_Description of the task_: Report each line from the records where the string "else" turns up.
*** Block opens ***
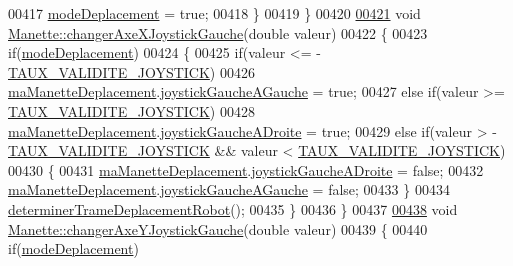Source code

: \begin{DoxyCode}
00417         \hyperlink{class_manette_a4dc6231c8cc65fac03f59d323fa9a038}{modeDeplacement} = \textcolor{keyword}{true};
00418     \}
00419 \}
00420 
\hyperlink{class_manette_a82a0d2535dd1dd9ea4021aa1fe71b1bc}{00421} \textcolor{keywordtype}{void} \hyperlink{class_manette_a82a0d2535dd1dd9ea4021aa1fe71b1bc}{Manette::changerAxeXJoystickGauche}(\textcolor{keywordtype}{double} valeur)
00422 \{
00423     \textcolor{keywordflow}{if}(\hyperlink{class_manette_a4dc6231c8cc65fac03f59d323fa9a038}{modeDeplacement})
00424     \{
00425         \textcolor{keywordflow}{if}(valeur <= -\hyperlink{manette_8h_a1ae244fc787303cd46a9b684fb4b4056}{TAUX\_VALIDITE\_JOYSTICK})
00426             \hyperlink{class_manette_af3d0f304c4c33e02bdf34fc99aa4dbff}{maManetteDeplacement}.\hyperlink{struct_etat_manette_deplacement_af7e92a8d8f116e2bc4a5a95386f604e7}{joystickGaucheAGauche} = \textcolor{keyword}{true};
00427         \textcolor{keywordflow}{else} \textcolor{keywordflow}{if}(valeur >= \hyperlink{manette_8h_a1ae244fc787303cd46a9b684fb4b4056}{TAUX\_VALIDITE\_JOYSTICK})
00428             \hyperlink{class_manette_af3d0f304c4c33e02bdf34fc99aa4dbff}{maManetteDeplacement}.\hyperlink{struct_etat_manette_deplacement_a8fa93da5af430ac00ffd4ee8b76987a2}{joystickGaucheADroite} = \textcolor{keyword}{true};
00429         \textcolor{keywordflow}{else} \textcolor{keywordflow}{if}(valeur > -\hyperlink{manette_8h_a1ae244fc787303cd46a9b684fb4b4056}{TAUX\_VALIDITE\_JOYSTICK} && valeur < 
      \hyperlink{manette_8h_a1ae244fc787303cd46a9b684fb4b4056}{TAUX\_VALIDITE\_JOYSTICK})
00430         \{
00431             \hyperlink{class_manette_af3d0f304c4c33e02bdf34fc99aa4dbff}{maManetteDeplacement}.\hyperlink{struct_etat_manette_deplacement_a8fa93da5af430ac00ffd4ee8b76987a2}{joystickGaucheADroite} = \textcolor{keyword}{false};
00432             \hyperlink{class_manette_af3d0f304c4c33e02bdf34fc99aa4dbff}{maManetteDeplacement}.\hyperlink{struct_etat_manette_deplacement_af7e92a8d8f116e2bc4a5a95386f604e7}{joystickGaucheAGauche} = \textcolor{keyword}{false};
00433         \}
00434         \hyperlink{class_manette_a97a50caac68954a229c7e9461e7f4232}{determinerTrameDeplacementRobot}();
00435     \}
00436 \}
00437 
\hyperlink{class_manette_a6fd30466571a96d9789c54c8e8104ab2}{00438} \textcolor{keywordtype}{void} \hyperlink{class_manette_a6fd30466571a96d9789c54c8e8104ab2}{Manette::changerAxeYJoystickGauche}(\textcolor{keywordtype}{double} valeur)
00439 \{
00440     \textcolor{keywordflow}{if}(\hyperlink{class_manette_a4dc6231c8cc65fac03f59d323fa9a038}{modeDeplacement})

\end{DoxyCode}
*** Block closes ***
_Output for this exercise_:
00427         \textcolor{keywordflow}{else} \textcolor{keywordflow}{if}(valeur >= \hyperlink{manette_8h_a1ae244fc787303cd46a9b684fb4b4056}{TAUX\_VALIDITE\_JOYSTICK})
00429         \textcolor{keywordflow}{else} \textcolor{keywordflow}{if}(valeur > -\hyperlink{manette_8h_a1ae244fc787303cd46a9b684fb4b4056}{TAUX\_VALIDITE\_JOYSTICK} && valeur < 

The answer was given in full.